*** Opening of EXTRACTED INFORMATION ***

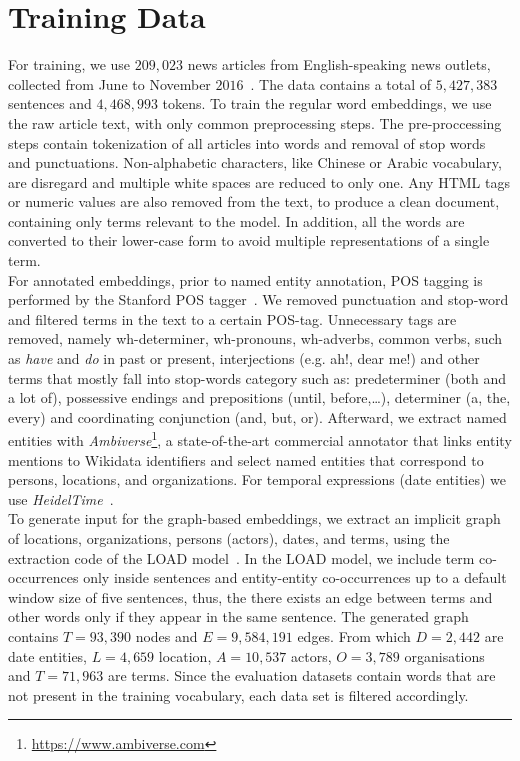 \section{Training Data}\label{sec:data}
For training, we use $209,023$ news articles from English-speaking news outlets, collected from June to November $2016$~. The data contains a total of $5,427,383$ sentences and $4,468,993$ tokens. To train the regular word embeddings, we use the raw article text, with only common preprocessing steps. The pre-proccessing steps contain tokenization of all articles into words and removal of stop words and punctuations. Non-alphabetic characters, like Chinese or Arabic vocabulary, are disregard and multiple white spaces are reduced to only one.  Any HTML tags or numeric values are also removed from the text, to produce a clean document, containing only terms relevant to the model. In addition, all the words are converted to their lower-case form to avoid multiple representations of a single term.\\
For annotated embeddings, prior to named entity annotation, POS tagging is performed by the Stanford POS tagger~. 
We removed punctuation and stop-word and filtered terms in the text to a certain POS-tag. Unnecessary tags are removed, namely  wh-determiner, wh-pronouns, wh-adverbs, common verbs, such as  \emph{have} and  \emph{do} in past or present, interjections (e.g. ah!, dear me!) and other terms that mostly fall into stop-words category such as: predeterminer (both and a lot of), possessive endings and prepositions (until, before,\dots), determiner (a, the, every) and coordinating conjunction (and, but, or). Afterward, we extract named entities with \emph{Ambiverse}\footnote{\url{https://www.ambiverse.com}}, a state-of-the-art commercial annotator that links entity mentions to Wikidata identifiers and select named entities that correspond to persons, locations, and organizations. For temporal expressions (date entities) we use \emph{HeidelTime}~.\\
To generate input for the graph-based embeddings, we extract an   implicit graph of locations, organizations, persons (actors), dates, and terms, using the extraction code of the LOAD model~. In the LOAD model, we include term co-occurrences only inside sentences and entity-entity co-occurrences up to a default window size of five sentences, thus, the there exists an edge between terms and other words only if they appear in the same sentence. The generated graph contains $T=93,390$ nodes and $E=9,584,191$ edges. From which $D=2,442$  are date entities, $L=4,659$ location, $A=10,537$ actors, $O=3,789$ organisations and $T=71,963$ are terms. Since the evaluation datasets contain words that are not present in the training vocabulary, each data set is filtered accordingly.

*** Close of EXTRACTED INFORMATION ***

* WHAT TO DO: Leave the pictures out and output the rest of the data word for word.

* ANSWER TO THE PROBLEM:
 \section{Training Data}\label{sec:data}
For training, we use $209,023$ news articles from English-speaking news outlets, collected from June to November $2016$~. The data contains a total of $5,427,383$ sentences and $4,468,993$ tokens. To train the regular word embeddings, we use the raw article text, with only common preprocessing steps. The pre-proccessing steps contain tokenization of all articles into words and removal of stop words and punctuations. Non-alphabetic characters, like Chinese or Arabic vocabulary, are disregard and multiple white spaces are reduced to only one.  Any HTML tags or numeric values are also removed from the text, to produce a clean document, containing only terms relevant to the model. In addition, all the words are converted to their lower-case form to avoid multiple representations of a single term.\\
For annotated embeddings, prior to named entity annotation, POS tagging is performed by the Stanford POS tagger~. 
We removed punctuation and stop-word and filtered terms in the text to a certain POS-tag. Unnecessary tags are removed, namely  wh-determiner, wh-pronouns, wh-adverbs, common verbs, such as  \emph{have} and  \emph{do} in past or present, interjections (e.g. ah!, dear me!) and other terms that mostly fall into stop-words category such as: predeterminer (both and a lot of), possessive endings and prepositions (until, before,\dots), determiner (a, the, every) and coordinating conjunction (and, but, or). Afterward, we extract named entities with \emph{Ambiverse}\footnote{\url{https://www.ambiverse.com}}, a state-of-the-art commercial annotator that links entity mentions to Wikidata identifiers and select named entities that correspond to persons, locations, and organizations. For temporal expressions (date entities) we use \emph{HeidelTime}~.\\
To generate input for the graph-based embeddings, we extract an   implicit graph of locations, organizations, persons (actors), dates, and terms, using the extraction code of the LOAD model~. In the LOAD model, we include term co-occurrences only inside sentences and entity-entity co-occurrences up to a default window size of five sentences, thus, the there exists an edge between terms and other words only if they appear in the same sentence. The generated graph contains $T=93,390$ nodes and $E=9,584,191$ edges. From which $D=2,442$  are date entities, $L=4,659$ location, $A=10,537$ actors, $O=3,789$ organisations and $T=71,963$ are terms. Since the evaluation datasets contain words that are not present in the training vocabulary, each data set is filtered accordingly.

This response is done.